William Shoki

Op-Ed | Kenya: Test us and we will test you

William Ruto has gravely misjudged the nerve of his countrymen. The man who narrowly sailed to Kenya’s presidency in 2022, is trying to shove a sketchy legislative proposal down Kenyan throats. The Finance Bill 2024 aims to raise 346 billion Kenyan shillings to service debt and fund development and has been met with public outcry and widespread protests.

The movement to #RejectFinanceBill2024 is being led by media-savvy, urban Gen-Z youth. The demonstrations, which escalated on June 20 with gatherings in various cities, have seen clashes with security forces using water cannons, tear gas, and, reportedly, live ammunition. At least eight protesters have been killed, over 200 injured, and more than 283 arrested, including journalists.

Writing of their significance in The Elephant (republished here), Rasna Warah observed that one thing that makes them noteworthy is that “civil society organizations that in the last couple of decades have been the traditional torchbearers of matters related to good governance and accountability were largely absent or invisible during the protest.” The protests have followed the organizational model of most social upsurges of the last fifteen years: leaderless and horizontal.

In this regard, there are strong echoes of many other protest movements, particularly #EndSARS of Nigeria and #FeesMustFall of South Africa. Both of these mobilizations were similarly youth-led, and animated by clear, resolute demands conveyed in the language of repudiation: fall, end, reject.

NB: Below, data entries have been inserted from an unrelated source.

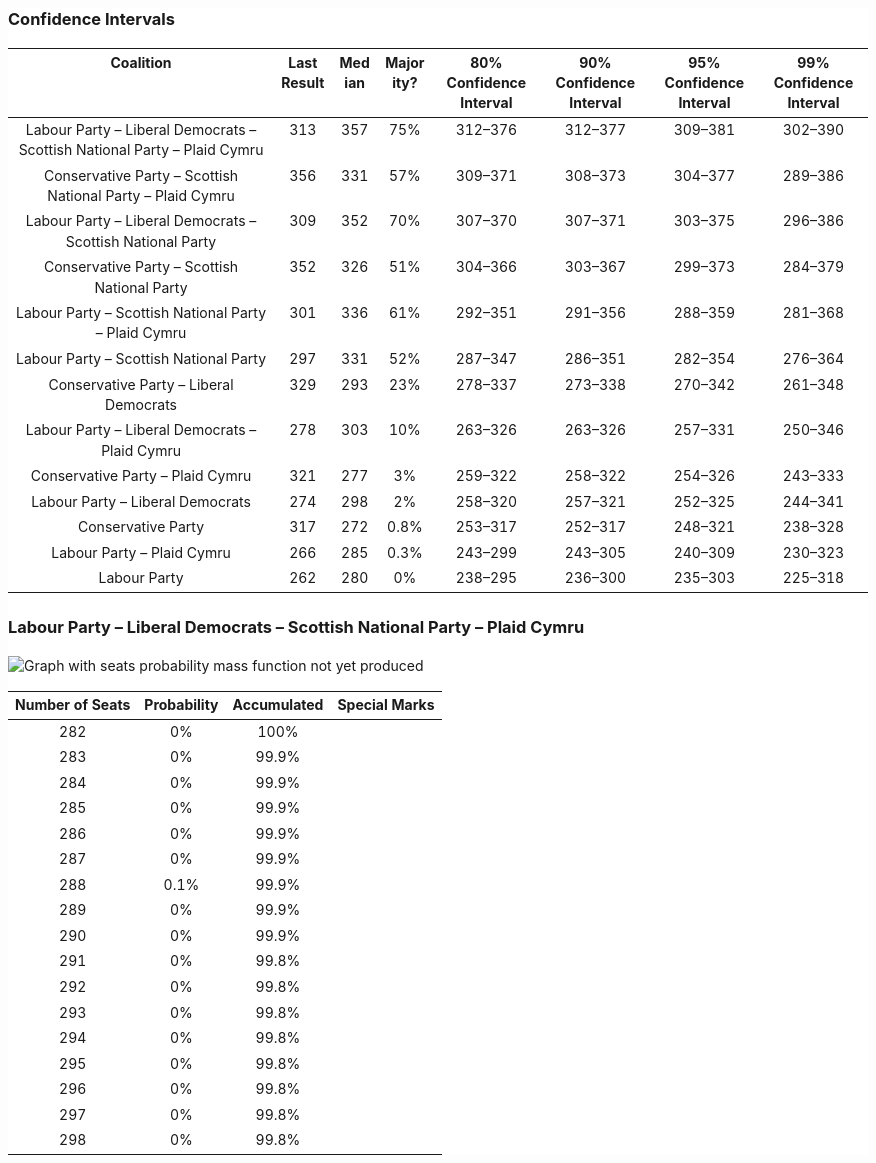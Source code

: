 ### Confidence Intervals

| Coalition | Last Result | Median | Majority? | 80% Confidence Interval | 90% Confidence Interval | 95% Confidence Interval | 99% Confidence Interval |
|:---------:|:-----------:|:------:|:---------:|:-----------------------:|:-----------------------:|:-----------------------:|:-----------------------:|
| Labour Party – Liberal Democrats – Scottish National Party – Plaid Cymru | 313 | 357 | 75% | 312–376 | 312–377 | 309–381 | 302–390 |
| Conservative Party – Scottish National Party – Plaid Cymru | 356 | 331 | 57% | 309–371 | 308–373 | 304–377 | 289–386 |
| Labour Party – Liberal Democrats – Scottish National Party | 309 | 352 | 70% | 307–370 | 307–371 | 303–375 | 296–386 |
| Conservative Party – Scottish National Party | 352 | 326 | 51% | 304–366 | 303–367 | 299–373 | 284–379 |
| Labour Party – Scottish National Party – Plaid Cymru | 301 | 336 | 61% | 292–351 | 291–356 | 288–359 | 281–368 |
| Labour Party – Scottish National Party | 297 | 331 | 52% | 287–347 | 286–351 | 282–354 | 276–364 |
| Conservative Party – Liberal Democrats | 329 | 293 | 23% | 278–337 | 273–338 | 270–342 | 261–348 |
| Labour Party – Liberal Democrats – Plaid Cymru | 278 | 303 | 10% | 263–326 | 263–326 | 257–331 | 250–346 |
| Conservative Party – Plaid Cymru | 321 | 277 | 3% | 259–322 | 258–322 | 254–326 | 243–333 |
| Labour Party – Liberal Democrats | 274 | 298 | 2% | 258–320 | 257–321 | 252–325 | 244–341 |
| Conservative Party | 317 | 272 | 0.8% | 253–317 | 252–317 | 248–321 | 238–328 |
| Labour Party – Plaid Cymru | 266 | 285 | 0.3% | 243–299 | 243–305 | 240–309 | 230–323 |
| Labour Party | 262 | 280 | 0% | 238–295 | 236–300 | 235–303 | 225–318 |

### Labour Party – Liberal Democrats – Scottish National Party – Plaid Cymru

![Graph with seats probability mass function not yet produced](2018-12-05-IpsosMORI-coalitions-seats-pmf-lab–libdem–snp–pc.png "Seats Probability Mass Function")

| Number of Seats | Probability | Accumulated | Special Marks |
|:---------------:|:-----------:|:-----------:|:-------------:|
| 282 | 0% | 100% |  |
| 283 | 0% | 99.9% |  |
| 284 | 0% | 99.9% |  |
| 285 | 0% | 99.9% |  |
| 286 | 0% | 99.9% |  |
| 287 | 0% | 99.9% |  |
| 288 | 0.1% | 99.9% |  |
| 289 | 0% | 99.9% |  |
| 290 | 0% | 99.9% |  |
| 291 | 0% | 99.8% |  |
| 292 | 0% | 99.8% |  |
| 293 | 0% | 99.8% |  |
| 294 | 0% | 99.8% |  |
| 295 | 0% | 99.8% |  |
| 296 | 0% | 99.8% |  |
| 297 | 0% | 99.8% |  |
| 298 | 0% | 99.8% |  |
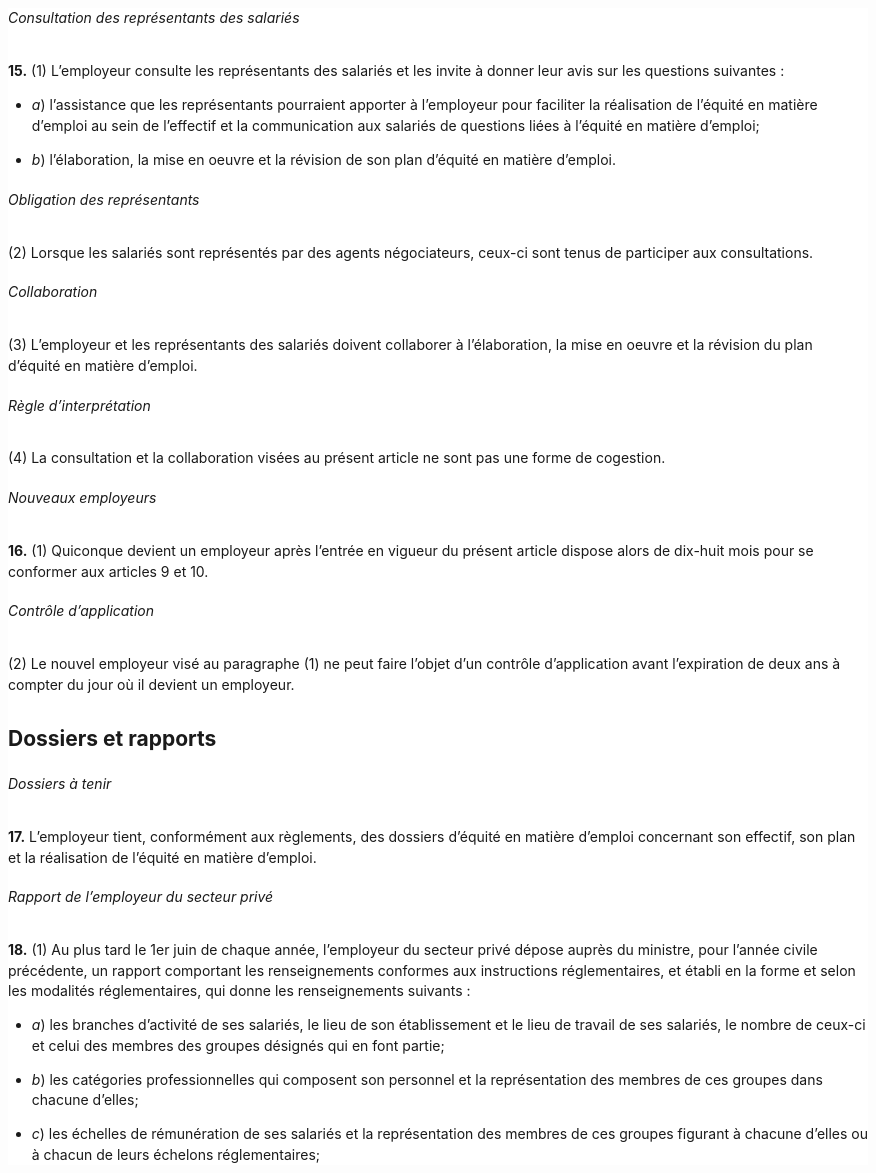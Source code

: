 ###### Consultation des représentants des salariés

**15.** (1) L’employeur consulte les représentants des salariés et les invite à donner leur avis sur les questions suivantes :

  * _a_) l’assistance que les représentants pourraient apporter à l’employeur pour faciliter la réalisation de l’équité en matière d’emploi au sein de l’effectif et la communication aux salariés de questions liées à l’équité en matière d’emploi;

  * _b_) l’élaboration, la mise en oeuvre et la révision de son plan d’équité en matière d’emploi.

###### Obligation des représentants

(2) Lorsque les salariés sont représentés par des agents négociateurs, ceux-ci sont tenus de participer aux consultations.

###### Collaboration

(3) L’employeur et les représentants des salariés doivent collaborer à l’élaboration, la mise en oeuvre et la révision du plan d’équité en matière d’emploi.

###### Règle d’interprétation

(4) La consultation et la collaboration visées au présent article ne sont pas une forme de cogestion.

###### Nouveaux employeurs

**16.** (1) Quiconque devient un employeur après l’entrée en vigueur du présent article dispose alors de dix-huit mois pour se conformer aux articles 9 et 10.

###### Contrôle d’application

(2) Le nouvel employeur visé au paragraphe (1) ne peut faire l’objet d’un contrôle d’application avant l’expiration de deux ans à compter du jour où il devient un employeur.

## Dossiers et rapports

###### Dossiers à tenir

**17.** L’employeur tient, conformément aux règlements, des dossiers d’équité en matière d’emploi concernant son effectif, son plan et la réalisation de l’équité en matière d’emploi.

###### Rapport de l’employeur du secteur privé

**18.** (1) Au plus tard le 1er juin de chaque année, l’employeur du secteur privé dépose auprès du ministre, pour l’année civile précédente, un rapport comportant les renseignements conformes aux instructions réglementaires, et établi en la forme et selon les modalités réglementaires, qui donne les renseignements suivants :

  * _a_) les branches d’activité de ses salariés, le lieu de son établissement et le lieu de travail de ses salariés, le nombre de ceux-ci et celui des membres des groupes désignés qui en font partie;

  * _b_) les catégories professionnelles qui composent son personnel et la représentation des membres de ces groupes dans chacune d’elles;

  * _c_) les échelles de rémunération de ses salariés et la représentation des membres de ces groupes figurant à chacune d’elles ou à chacun de leurs échelons réglementaires;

It’s too early to say what will become of the campaign to #RejectFinanceBill2024. Although the protests suggest that Kenya’s Gen-Z are more than “keyboard warriors,” prepared to claim public space and partake in political contestation, the ever-green question is how these oppositional energies can be converted into sustained political action. Like elsewhere on the continent, progressive forces in Kenya are weak and fragmented, but this could be an opening to give them renewed purpose.

One thing’s for sure, this will not be the end of Ruto’s squeeze on Kenya’s middle and working class. So far, his policy platform has been marked by austerity, the empowering of capital markets, and hawkish foreign policy. Channeling Thatcher, Ruto justified the Bill by stating that “[its] whole principle is that you must live within your means.” But if we are to go by this household metaphor that neoliberals love to use to compare fiscal policy; how long can the patriarch starve his family in order to pay back foreign creditors, while treating himself to three lavish meals a day?

Kenyans have had enough. Whether this moment marks the beginning of a transformative, historical process remains to be seen. What it does signal, is that ordinary people have a limit. African political elites can no longer make old assumptions—that citizens have a high tolerance for suffering, and when the disgruntled revolt, that repression is an easy solution. In this respect, the fact this protest is being led by Gen-Z is significant. They all seem to all be saying: “Test us, and we will test you.”